EXERCISE DESCRIPTION. Stop after the line holding "Lagniappe has tried". Repeat exactly every line before it in the records below, that line too, and leave out the pictures.

Start of EXERCISE DATA

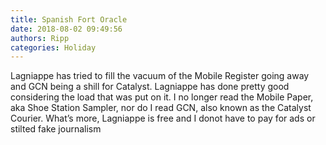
 ```yaml
---
title: Spanish Fort Oracle
date: 2018-08-02 09:49:56
authors: Ripp
categories: Holiday
---
```


 Lagniappe has tried to fill the vacuum of the Mobile Register going away and GCN being a shill for Catalyst. Lagniappe has done pretty good considering the load that was put on it.
I no longer read the Mobile Paper, aka Shoe Station Sampler, nor do I read GCN, also known as the Catalyst Courier.
What’s more, Lagniappe is free and I donot have to pay for ads or stilted fake journalism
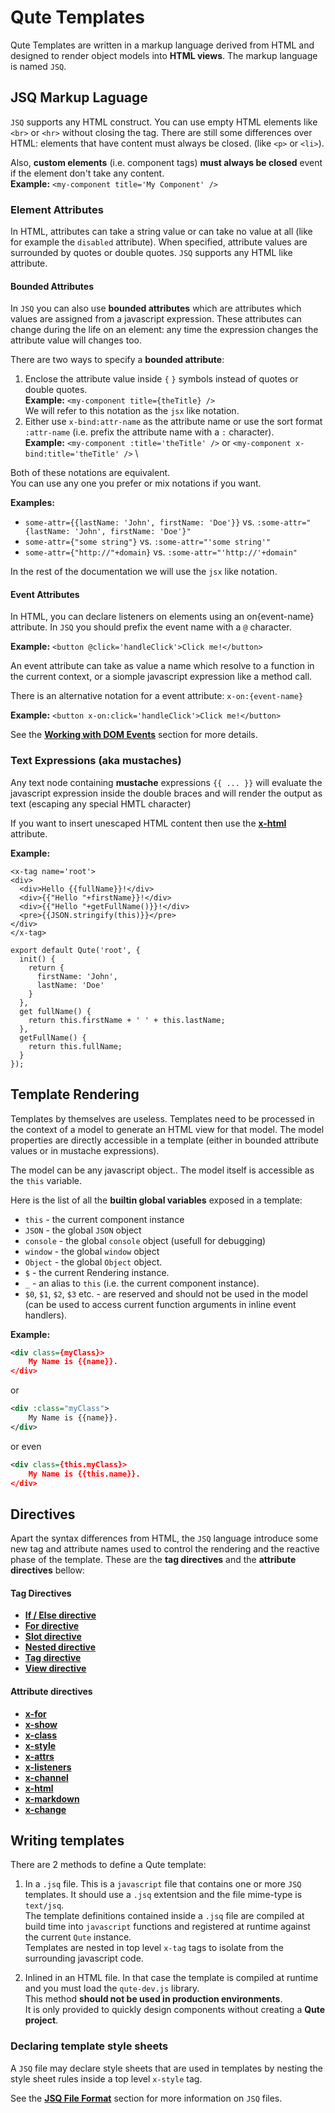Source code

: # Qute Templates

Qute Templates are written in a markup language derived from HTML and designed to render object models into **HTML views**. The markup language is named `JSQ`.

## JSQ Markup Laguage

`JSQ` supports any HTML construct. You can use empty HTML elements like `<br>` or `<hr>` without closing the tag. There are still some differences over HTML: elements that have content must always be closed. (like `<p>` or `<li>`).

Also, **custom elements** (i.e. component tags) **must always be closed** event if the element don't take any content.  \
**Example:** `<my-component title='My Component' />`


### Element Attributes

In HTML, attributes can take a string value or can take no value at all (like for example the `disabled` attribute). When specified, attribute values are surrounded by quotes or double quotes. `JSQ` supports any HTML like attribute.

#### Bounded Attributes

In `JSQ` you can also use **bounded attributes** which are attributes which values are assigned from a javascript expression. These attributes can change during the life on an element: any time the expression changes the attribute value will changes too.

There are two ways to specify a **bounded attribute**:

1. Enclose the attribute value inside `{` `}` symbols instead of quotes or double quotes.  \
  **Example:** `<my-component title={theTitle} />`   \
  We will refer to this notation as the `jsx` like notation.
2. Either use `x-bind:attr-name` as the attribute name or use the sort format `:attr-name` (i.e. prefix the attribute name with a `:` character). \
  **Example:** `<my-component :title='theTitle' />`  or `<my-component x-bind:title='theTitle' />` \

Both of these notations are equivalent.  \
You can use any one you prefer or mix notations if you want.

**Examples:**

* `some-attr={{lastName: 'John', firstName: 'Doe'}}` vs. `:some-attr="{lastName: 'John', firstName: 'Doe'}"`
* `some-attr={"some string"}` vs. `:some-attr="'some string'"`
* `some-attr={"http://"+domain}` vs. `:some-attr="'http://'+domain"`

In the rest of the documentation we will use the `jsx` like notation.

#### Event Attributes

In HTML, you can declare listeners on elements using an on{event-name} attribute. In `JSQ` you should prefix the event name with a `@` character.

**Example:** `<button @click='handleClick'>Click me!</button>`

An event attribute can take as value a name which resolve to a function in the current context, or a siomple javascript expression like a method call.

There is an alternative notation for a event attribute: `x-on:{event-name}`

**Example:** `<button x-on:click='handleClick'>Click me!</button>`

See the **[Working with DOM Events](#/model/events)** section for more details.


### Text Expressions (aka mustaches)

Any text node containing **mustache** expressions `{{ ... }}` will evaluate the javascript expression inside the  double braces and will render the output as text (escaping any special HMTL character)

If you want to insert unescaped HTML content then use the **[x-html](#/attributes/x-html)** attribute.

**Example:**

```jsq-norun
<x-tag name='root'>
<div>
  <div>Hello {{fullName}}!</div>
  <div>{{"Hello "+firstName}}!</div>
  <div>{{"Hello "+getFullName()}}!</div>
  <pre>{{JSON.stringify(this)}}</pre>
</div>
</x-tag>

export default Qute('root', {
  init() {
    return {
      firstName: 'John',
      lastName: 'Doe'
    }
  },
  get fullName() {
    return this.firstName + ' ' + this.lastName;
  },
  getFullName() {
    return this.fullName;
  }
});
```

## Template Rendering

Templates by themselves are useless. Templates need to be processed in the context of a model to generate an HTML view for that model. The model properties are directly accessible in a template (either in bounded attribute values or in mustache expressions).

The model can be any javascript object.. The model itself is accessible as the `this` variable.

Here is the list of all the **builtin global variables** exposed in a template:

* `this` - the current component instance
* `JSON` - the global `JSON` object
* `console` - the global `console` object (usefull for debugging)
* `window` - the global `window` object
* `Object` - the global `Object` object.
* `$` - the current Rendering instance.
* `_` - an alias to `this` (i.e. the current component instance).
* `$0`, `$1`, `$2`, `$3` etc. - are reserved and should not be used in the model (can be used to access current function arguments in inline event handlers).

**Example:**
```xml
<div class={myClass}>
	My Name is {{name}}.
</div>
```

or

```xml
<div :class="myClass">
	My Name is {{name}}.
</div>
```

or even

```xml
<div class={this.myClass}>
	My Name is {{this.name}}.
</div>
```


## Directives

Apart the syntax differences from HTML, the `JSQ` language introduce some new tag and attribute names used to control the rendering and the reactive phase of the template. These are the **tag directives** and the **attribute directives** bellow:

#### Tag Directives

* **[If / Else directive](#/directives/if)**
* **[For directive](#/directives/for)**
* **[Slot directive](#/directives/slot)**
* **[Nested directive](#/directives/nested)**
* **[Tag directive](#/directives/tag)**
* **[View directive](#/directives/view)**

#### Attribute directives

* **[x-for](#/attributes/x-for)**
* **[x-show](#/attributes/x-show)**
* **[x-class](#/attributes/x-class)**
* **[x-style](#/attributes/x-style)**
* **[x-attrs](#/attributes/x-attrs)**
* **[x-listeners](#/attributes/x-listeners)**
* **[x-channel](#/attributes/x-channel)**
* **[x-html](#/attributes/x-html)**
* **[x-markdown](#/attributes/x-markdown)**
* **[x-change](#/attributes/x-change)**


## Writing templates

There are 2 methods to define a Qute template:

1. In a `.jsq` file. This is a `javascript` file that contains one or more `JSQ` templates. It should use a `.jsq` extentsion and the file mime-type is `text/jsq`.  \
The template definitions contained inside a `.jsq` file are compiled at build time into `javascript` functions and registered at runtime against the current `Qute` instance.   \
Templates are nested in top level `x-tag` tags to isolate from the surrounding javascript code.

2. Inlined in an HTML file. In that case the template is compiled at runtime and you must load the `qute-dev.js` library.  \
This method **should not be used in production environments**.  \
It is only provided to quickly design components without creating a **Qute project**.

### Declaring template style sheets

A `JSQ` file may declare style sheets that are used in templates by nesting the style sheet rules inside a top level `x-style` tag.


See the **[JSQ File Format](#/advanced/jsq)** section for more information on `JSQ` files.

End of EXERCISE DATA

ANSWER SPACE.
 ```yaml
---
title: Spanish Fort Oracle
date: 2018-08-02 09:49:56
authors: Ripp
categories: Holiday
---
```


 Lagniappe has tried to fill the vacuum of the Mobile Register going away and GCN being a shill for Catalyst. Lagniappe has done pretty good considering the load that was put on it.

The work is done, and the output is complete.